GM, Toyota join with Arm to define ‘real’ compute platform for autonomous vehicles
Silicon companies Arm, Bosch, NVIDIA, and NXP Semiconductors have joined with car makers General Motors and Toyota and automotive suppliers Continental and DENSO in a new alliance geared towards ‘making fully self-driving vehicles a reality’.
The new Autonomous Vehicle Computing Consortium (AVCC) was announced at Arm TechCon 2019 in San Jose as a collaborative effort for autonomous computing. The objective, ultimately, is to move prototype systems for autonomous vehicles to deployment at scale.

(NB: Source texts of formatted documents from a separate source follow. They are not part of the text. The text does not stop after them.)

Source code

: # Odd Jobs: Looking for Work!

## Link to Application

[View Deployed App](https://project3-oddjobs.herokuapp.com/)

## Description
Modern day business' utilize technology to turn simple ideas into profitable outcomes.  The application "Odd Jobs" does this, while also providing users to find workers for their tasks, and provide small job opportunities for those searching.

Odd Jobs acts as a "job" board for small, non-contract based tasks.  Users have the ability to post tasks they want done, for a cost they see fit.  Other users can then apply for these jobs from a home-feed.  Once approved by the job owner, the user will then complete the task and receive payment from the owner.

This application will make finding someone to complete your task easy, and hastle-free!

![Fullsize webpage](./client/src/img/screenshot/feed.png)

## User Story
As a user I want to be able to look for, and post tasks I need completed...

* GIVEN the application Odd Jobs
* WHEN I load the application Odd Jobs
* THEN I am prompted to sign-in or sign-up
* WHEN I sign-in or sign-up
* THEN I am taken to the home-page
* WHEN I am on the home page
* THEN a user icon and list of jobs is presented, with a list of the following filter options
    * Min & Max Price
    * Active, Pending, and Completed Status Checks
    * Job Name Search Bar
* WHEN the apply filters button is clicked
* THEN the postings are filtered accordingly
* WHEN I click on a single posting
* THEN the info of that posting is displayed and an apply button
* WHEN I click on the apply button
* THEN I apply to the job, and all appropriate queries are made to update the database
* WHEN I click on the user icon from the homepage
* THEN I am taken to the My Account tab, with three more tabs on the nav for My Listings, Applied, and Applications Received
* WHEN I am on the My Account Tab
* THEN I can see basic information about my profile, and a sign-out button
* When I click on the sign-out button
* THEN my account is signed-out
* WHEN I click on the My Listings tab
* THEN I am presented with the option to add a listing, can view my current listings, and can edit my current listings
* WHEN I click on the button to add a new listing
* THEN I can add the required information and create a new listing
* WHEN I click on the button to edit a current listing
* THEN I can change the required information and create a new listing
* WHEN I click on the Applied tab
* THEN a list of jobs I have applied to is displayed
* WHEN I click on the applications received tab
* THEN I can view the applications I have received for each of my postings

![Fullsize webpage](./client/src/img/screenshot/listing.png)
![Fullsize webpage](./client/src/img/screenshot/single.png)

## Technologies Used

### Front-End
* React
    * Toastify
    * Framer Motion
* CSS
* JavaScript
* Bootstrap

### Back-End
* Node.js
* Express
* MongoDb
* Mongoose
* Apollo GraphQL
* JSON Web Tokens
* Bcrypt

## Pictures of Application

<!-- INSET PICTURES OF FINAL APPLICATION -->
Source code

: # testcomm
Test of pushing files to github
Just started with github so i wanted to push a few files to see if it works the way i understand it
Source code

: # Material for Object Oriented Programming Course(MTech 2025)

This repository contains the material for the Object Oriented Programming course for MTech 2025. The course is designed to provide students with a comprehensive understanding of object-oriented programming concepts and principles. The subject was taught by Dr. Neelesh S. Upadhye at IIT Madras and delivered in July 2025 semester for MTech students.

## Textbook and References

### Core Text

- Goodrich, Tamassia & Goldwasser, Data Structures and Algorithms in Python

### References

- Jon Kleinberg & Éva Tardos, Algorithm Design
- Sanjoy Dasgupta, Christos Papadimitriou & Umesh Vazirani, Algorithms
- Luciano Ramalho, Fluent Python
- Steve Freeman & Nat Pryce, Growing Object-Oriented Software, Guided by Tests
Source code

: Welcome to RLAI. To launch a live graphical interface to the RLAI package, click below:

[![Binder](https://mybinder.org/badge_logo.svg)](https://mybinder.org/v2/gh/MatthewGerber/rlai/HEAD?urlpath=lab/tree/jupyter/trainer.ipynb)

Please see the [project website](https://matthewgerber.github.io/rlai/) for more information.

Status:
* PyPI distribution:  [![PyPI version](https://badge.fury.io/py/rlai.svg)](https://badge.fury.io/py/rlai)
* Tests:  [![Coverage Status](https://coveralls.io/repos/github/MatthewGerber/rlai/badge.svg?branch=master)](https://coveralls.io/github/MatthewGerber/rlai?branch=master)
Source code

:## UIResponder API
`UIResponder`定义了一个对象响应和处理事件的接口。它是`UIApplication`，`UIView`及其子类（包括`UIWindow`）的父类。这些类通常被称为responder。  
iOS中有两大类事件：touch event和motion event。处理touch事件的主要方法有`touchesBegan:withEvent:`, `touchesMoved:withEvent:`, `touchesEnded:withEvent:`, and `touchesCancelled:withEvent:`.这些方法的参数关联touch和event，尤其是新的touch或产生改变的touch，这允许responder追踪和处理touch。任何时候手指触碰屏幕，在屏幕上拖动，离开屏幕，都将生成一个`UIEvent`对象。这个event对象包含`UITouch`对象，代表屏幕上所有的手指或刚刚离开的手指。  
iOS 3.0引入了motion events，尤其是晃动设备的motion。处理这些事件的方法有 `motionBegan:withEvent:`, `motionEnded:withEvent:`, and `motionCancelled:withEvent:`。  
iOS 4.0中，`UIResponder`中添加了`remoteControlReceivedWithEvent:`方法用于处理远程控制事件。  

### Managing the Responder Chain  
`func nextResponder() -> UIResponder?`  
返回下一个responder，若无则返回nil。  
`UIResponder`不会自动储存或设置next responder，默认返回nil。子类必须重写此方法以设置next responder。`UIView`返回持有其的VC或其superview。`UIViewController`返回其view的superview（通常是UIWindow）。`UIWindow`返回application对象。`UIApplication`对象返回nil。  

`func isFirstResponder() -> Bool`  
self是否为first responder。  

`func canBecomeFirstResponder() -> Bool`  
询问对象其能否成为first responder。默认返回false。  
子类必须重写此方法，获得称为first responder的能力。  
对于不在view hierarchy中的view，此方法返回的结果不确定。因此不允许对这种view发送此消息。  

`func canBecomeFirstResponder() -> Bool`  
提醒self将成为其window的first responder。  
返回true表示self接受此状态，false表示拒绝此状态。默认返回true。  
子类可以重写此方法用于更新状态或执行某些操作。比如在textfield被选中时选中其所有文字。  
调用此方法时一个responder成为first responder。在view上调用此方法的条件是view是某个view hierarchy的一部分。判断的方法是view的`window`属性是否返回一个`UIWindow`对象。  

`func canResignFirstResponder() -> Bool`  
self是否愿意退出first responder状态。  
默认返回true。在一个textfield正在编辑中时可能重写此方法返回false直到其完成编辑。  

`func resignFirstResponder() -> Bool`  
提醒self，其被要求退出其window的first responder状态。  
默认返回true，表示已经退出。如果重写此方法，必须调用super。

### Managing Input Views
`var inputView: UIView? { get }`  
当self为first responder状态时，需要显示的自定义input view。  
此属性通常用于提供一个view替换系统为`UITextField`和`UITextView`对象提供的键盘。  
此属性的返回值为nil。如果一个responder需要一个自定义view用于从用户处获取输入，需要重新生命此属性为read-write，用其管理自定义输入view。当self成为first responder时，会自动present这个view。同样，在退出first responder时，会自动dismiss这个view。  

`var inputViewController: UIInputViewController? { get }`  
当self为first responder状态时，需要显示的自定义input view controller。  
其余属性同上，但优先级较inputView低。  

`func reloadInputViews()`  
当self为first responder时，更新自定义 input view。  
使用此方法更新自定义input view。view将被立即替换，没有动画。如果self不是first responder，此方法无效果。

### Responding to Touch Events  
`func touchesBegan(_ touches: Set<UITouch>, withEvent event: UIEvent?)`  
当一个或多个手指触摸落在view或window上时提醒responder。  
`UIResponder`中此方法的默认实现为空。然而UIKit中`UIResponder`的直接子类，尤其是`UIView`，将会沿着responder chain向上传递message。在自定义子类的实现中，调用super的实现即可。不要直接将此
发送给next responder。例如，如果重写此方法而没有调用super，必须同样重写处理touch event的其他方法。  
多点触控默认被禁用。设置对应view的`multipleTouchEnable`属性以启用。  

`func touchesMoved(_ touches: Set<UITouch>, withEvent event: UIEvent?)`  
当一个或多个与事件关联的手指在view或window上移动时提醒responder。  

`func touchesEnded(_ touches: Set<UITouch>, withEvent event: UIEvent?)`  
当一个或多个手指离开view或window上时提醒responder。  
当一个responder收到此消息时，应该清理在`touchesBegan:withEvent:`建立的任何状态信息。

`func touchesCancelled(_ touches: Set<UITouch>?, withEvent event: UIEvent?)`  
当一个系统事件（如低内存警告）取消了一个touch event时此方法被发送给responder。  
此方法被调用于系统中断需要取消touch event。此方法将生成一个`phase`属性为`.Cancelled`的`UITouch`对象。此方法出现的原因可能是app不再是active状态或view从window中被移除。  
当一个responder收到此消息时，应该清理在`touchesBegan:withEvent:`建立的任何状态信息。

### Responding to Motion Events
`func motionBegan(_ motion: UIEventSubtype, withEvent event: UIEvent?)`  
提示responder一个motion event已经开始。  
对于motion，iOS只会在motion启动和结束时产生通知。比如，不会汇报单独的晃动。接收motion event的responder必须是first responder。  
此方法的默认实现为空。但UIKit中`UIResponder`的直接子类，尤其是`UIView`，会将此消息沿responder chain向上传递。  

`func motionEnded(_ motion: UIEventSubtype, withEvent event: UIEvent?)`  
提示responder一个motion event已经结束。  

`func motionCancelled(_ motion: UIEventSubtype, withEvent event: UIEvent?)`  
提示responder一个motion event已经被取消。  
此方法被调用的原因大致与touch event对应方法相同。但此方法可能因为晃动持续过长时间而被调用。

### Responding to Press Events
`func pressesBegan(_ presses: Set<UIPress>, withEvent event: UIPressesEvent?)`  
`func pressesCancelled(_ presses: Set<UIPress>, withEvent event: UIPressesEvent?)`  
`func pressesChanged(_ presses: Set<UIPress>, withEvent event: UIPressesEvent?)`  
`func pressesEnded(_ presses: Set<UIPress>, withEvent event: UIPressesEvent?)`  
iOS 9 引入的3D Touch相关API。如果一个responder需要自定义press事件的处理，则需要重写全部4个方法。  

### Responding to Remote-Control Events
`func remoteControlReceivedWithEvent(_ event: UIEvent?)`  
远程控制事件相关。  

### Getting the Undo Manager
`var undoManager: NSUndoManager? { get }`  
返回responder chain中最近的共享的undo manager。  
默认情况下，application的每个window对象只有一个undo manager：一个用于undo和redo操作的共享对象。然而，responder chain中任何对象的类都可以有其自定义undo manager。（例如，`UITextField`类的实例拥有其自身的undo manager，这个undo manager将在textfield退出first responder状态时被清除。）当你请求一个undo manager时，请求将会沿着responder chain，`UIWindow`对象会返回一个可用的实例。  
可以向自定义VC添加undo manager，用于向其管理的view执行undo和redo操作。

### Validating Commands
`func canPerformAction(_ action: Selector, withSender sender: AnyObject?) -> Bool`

The group, which is open to new members, will seek, initially, to define a system architecture that reconciles the performance requirements of autonomous systems with the various physical, thermal, and safety limitations of vehicles. It will also develop the requirements for software APIs for “each building block” in an autonomous system.
New approaches to transport are emerging, noted Arm, spurred by innovation in autonomy, electrification, smart infrastructure, shared services, and connectivity. Advanced Driver Assistance Systems hint at the future, but the challenge to fit the kind of powerful compute systems that will enable automated vehicles into commercial vehicles is way off. The computing and automotive industries must collaborate to solve this challenge, said Arm.
Dipti Vachani, senior vice president and general manager of Arm’s automotive and IoT business, said: “Delivering autonomous vehicles is not something that one company can do on its own – it requires collaboration at an industry level. There are significant challenges to deployment that include ultra-high-performance computing within the power, thermal and size constraints of a vehicle to operate a large and sophisticated autonomous software stack.”
The other founding members of the group also made clear the of the task ahead, for the market to be able to deliver on the promise of autonomous driving and intelligent transport systems. “The path to delivering autonomous vehicles is long and complex,” commented Kamal Khouri, vice president and general manager of advanced driver assistance solutions at NXP.
Gary Hicok, senior vice president of automotive hardware and software systems at NVIDIA, said: “The hardware and software requirements for autonomous vehicles are enormous, requiring an energy-efficient, high-performance AI platform to process sensor data and achieve the highest levels of safety.
Michael Meier, director of engineering and product management for automated driving at Bosch, said: “As well as the development of hardware, there is a large and sophisticated autonomous vehicle software stack required.”